- _Activity_
Apart from the pictures, write out the records that follow exactly.

- _Data for this task_
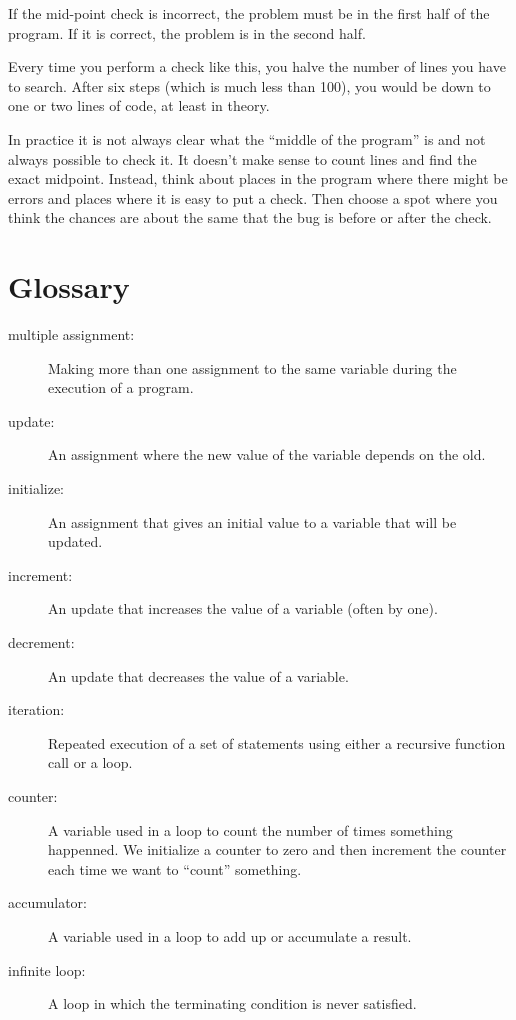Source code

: \documentclass[10pt]{book}
\begin{document}
If the mid-point check is incorrect, the problem must be in the
first half of the program.  If it is correct, the problem is
in the second half.

Every time you perform a check like this, you halve the number
of lines you have to search.  After six steps (which is much
less than 100), you would be down to one or two lines of code,
at least in theory.

In practice it is not always clear what
the ``middle of the program'' is and not always possible to
check it.  It doesn't make sense to count lines and find the
exact midpoint.  Instead, think about places
in the program where there might be errors and places where it
is easy to put a check.  Then choose a spot where you
think the chances are about the same that the bug is before
or after the check.

\section{Glossary}

\begin{description}

\item[multiple assignment:] Making more than one assignment to the same
variable during the execution of a program.

\item[update:] An assignment where the new value of the variable
depends on the old.

\item[initialize:] An assignment that gives an initial value to
a variable that will be updated.

\item[increment:] An update that increases the value of a variable
(often by one).

\item[decrement:] An update that decreases the value of a variable.

\item[iteration:] Repeated execution of a set of statements using
either a recursive function call or a loop.

\item[counter:] A variable used in a loop to count the number
of times something happenned.  We initialize a counter to 
zero and then increment the counter each time we want to
``count'' something.

\item[accumulator:] A variable used in a loop to add up or
accumulate a result.

\item[infinite loop:] A loop in which the terminating condition is
never satisfied.

\end{description}
\end{document}
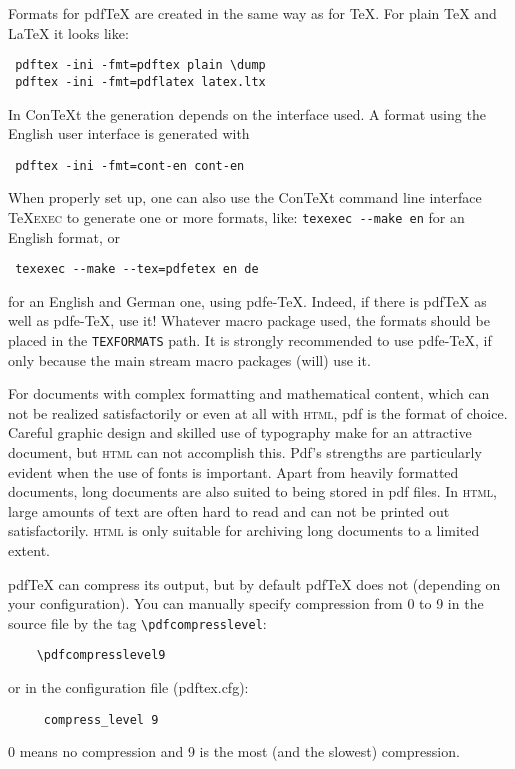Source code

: \documentclass{article}
\begin{document}

Formats for pdf\TeX{} are created in the same way as for
 \TeX. For plain \TeX{} and \LaTeX{} it looks like:
\begin{verbatim}
 pdftex -ini -fmt=pdftex plain \dump
 pdftex -ini -fmt=pdflatex latex.ltx
\end{verbatim}
 In Con\TeX{}t the generation depends on the interface used.
 A format using the English user interface is generated with
\begin{verbatim}
 pdftex -ini -fmt=cont-en cont-en
\end{verbatim}

 When properly set up, one can also use the
 Con\TeX{}t command line interface \TeX\textsc{exec}
 to generate one or more formats, like:
 \verb+texexec --make en+ for an English format,
 or
\begin{verbatim}
 texexec --make --tex=pdfetex en de
\end{verbatim}
 for an English and German one, using pdfe-\TeX.
 Indeed, if there is pdf\TeX{} as well as pdfe-\TeX,
 use it! Whatever macro package used, the formats should
 be placed in the \verb+TEXFORMATS+ path. It is strongly
 recommended to use pdfe-\TeX, if only because the main
 stream macro packages (will) use it.


For documents with complex formatting and mathematical content, which
can not be realized satisfactorily or even at all with \textsc{html},
pdf is the format of choice. Careful graphic design and skilled use of
typography make for an attractive document, but \textsc{html} can not
accomplish this. Pdf's strengths are particularly evident when the use
of fonts is important. Apart from heavily formatted documents, long
documents are also suited to being stored in pdf files. In
\textsc{html}, large amounts of text are often hard to read and can not
be printed out satisfactorily. \textsc{html} is only suitable for
archiving long documents to a limited extent.



pdf\TeX{} can compress its output, but by default pdf\TeX{} does not
  (depending on your configuration). You can manually specify
  compression from 0 to 9 in the source file by the tag
  \verb+\pdfcompresslevel+:
\begin{verbatim}
    \pdfcompresslevel9
\end{verbatim}
  or in the configuration file (pdftex.cfg):
\begin{verbatim}
     compress_level 9
\end{verbatim}
  0 means no compression and 9 is the most (and the slowest)
  compression.
\end{document}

- _Written solution_
Source code

: \documentclass[10pt]{book}
\begin{document}
If the mid-point check is incorrect, the problem must be in the
first half of the program.  If it is correct, the problem is
in the second half.

Every time you perform a check like this, you halve the number
of lines you have to search.  After six steps (which is much
less than 100), you would be down to one or two lines of code,
at least in theory.

In practice it is not always clear what
the ``middle of the program'' is and not always possible to
check it.  It doesn't make sense to count lines and find the
exact midpoint.  Instead, think about places
in the program where there might be errors and places where it
is easy to put a check.  Then choose a spot where you
think the chances are about the same that the bug is before
or after the check.

\section{Glossary}

\begin{description}

\item[multiple assignment:] Making more than one assignment to the same
variable during the execution of a program.

\item[update:] An assignment where the new value of the variable
depends on the old.

\item[initialize:] An assignment that gives an initial value to
a variable that will be updated.

\item[increment:] An update that increases the value of a variable
(often by one).

\item[decrement:] An update that decreases the value of a variable.

\item[iteration:] Repeated execution of a set of statements using
either a recursive function call or a loop.

\item[counter:] A variable used in a loop to count the number
of times something happenned.  We initialize a counter to 
zero and then increment the counter each time we want to
``count'' something.

\item[accumulator:] A variable used in a loop to add up or
accumulate a result.

\item[infinite loop:] A loop in which the terminating condition is
never satisfied.

\end{description}
\end{document}
Source code

: \documentclass{article}
\begin{document}

Formats for pdf\TeX{} are created in the same way as for
 \TeX. For plain \TeX{} and \LaTeX{} it looks like:
\begin{verbatim}
 pdftex -ini -fmt=pdftex plain \dump
 pdftex -ini -fmt=pdflatex latex.ltx
\end{verbatim}
 In Con\TeX{}t the generation depends on the interface used.
 A format using the English user interface is generated with
\begin{verbatim}
 pdftex -ini -fmt=cont-en cont-en
\end{verbatim}

 When properly set up, one can also use the
 Con\TeX{}t command line interface \TeX\textsc{exec}
 to generate one or more formats, like:
 \verb+texexec --make en+ for an English format,
 or
\begin{verbatim}
 texexec --make --tex=pdfetex en de
\end{verbatim}
 for an English and German one, using pdfe-\TeX.
 Indeed, if there is pdf\TeX{} as well as pdfe-\TeX,
 use it! Whatever macro package used, the formats should
 be placed in the \verb+TEXFORMATS+ path. It is strongly
 recommended to use pdfe-\TeX, if only because the main
 stream macro packages (will) use it.


For documents with complex formatting and mathematical content, which
can not be realized satisfactorily or even at all with \textsc{html},
pdf is the format of choice. Careful graphic design and skilled use of
typography make for an attractive document, but \textsc{html} can not
accomplish this. Pdf's strengths are particularly evident when the use
of fonts is important. Apart from heavily formatted documents, long
documents are also suited to being stored in pdf files. In
\textsc{html}, large amounts of text are often hard to read and can not
be printed out satisfactorily. \textsc{html} is only suitable for
archiving long documents to a limited extent.



pdf\TeX{} can compress its output, but by default pdf\TeX{} does not
  (depending on your configuration). You can manually specify
  compression from 0 to 9 in the source file by the tag
  \verb+\pdfcompresslevel+:
\begin{verbatim}
    \pdfcompresslevel9
\end{verbatim}
  or in the configuration file (pdftex.cfg):
\begin{verbatim}
     compress_level 9
\end{verbatim}
  0 means no compression and 9 is the most (and the slowest)
  compression.
\end{document}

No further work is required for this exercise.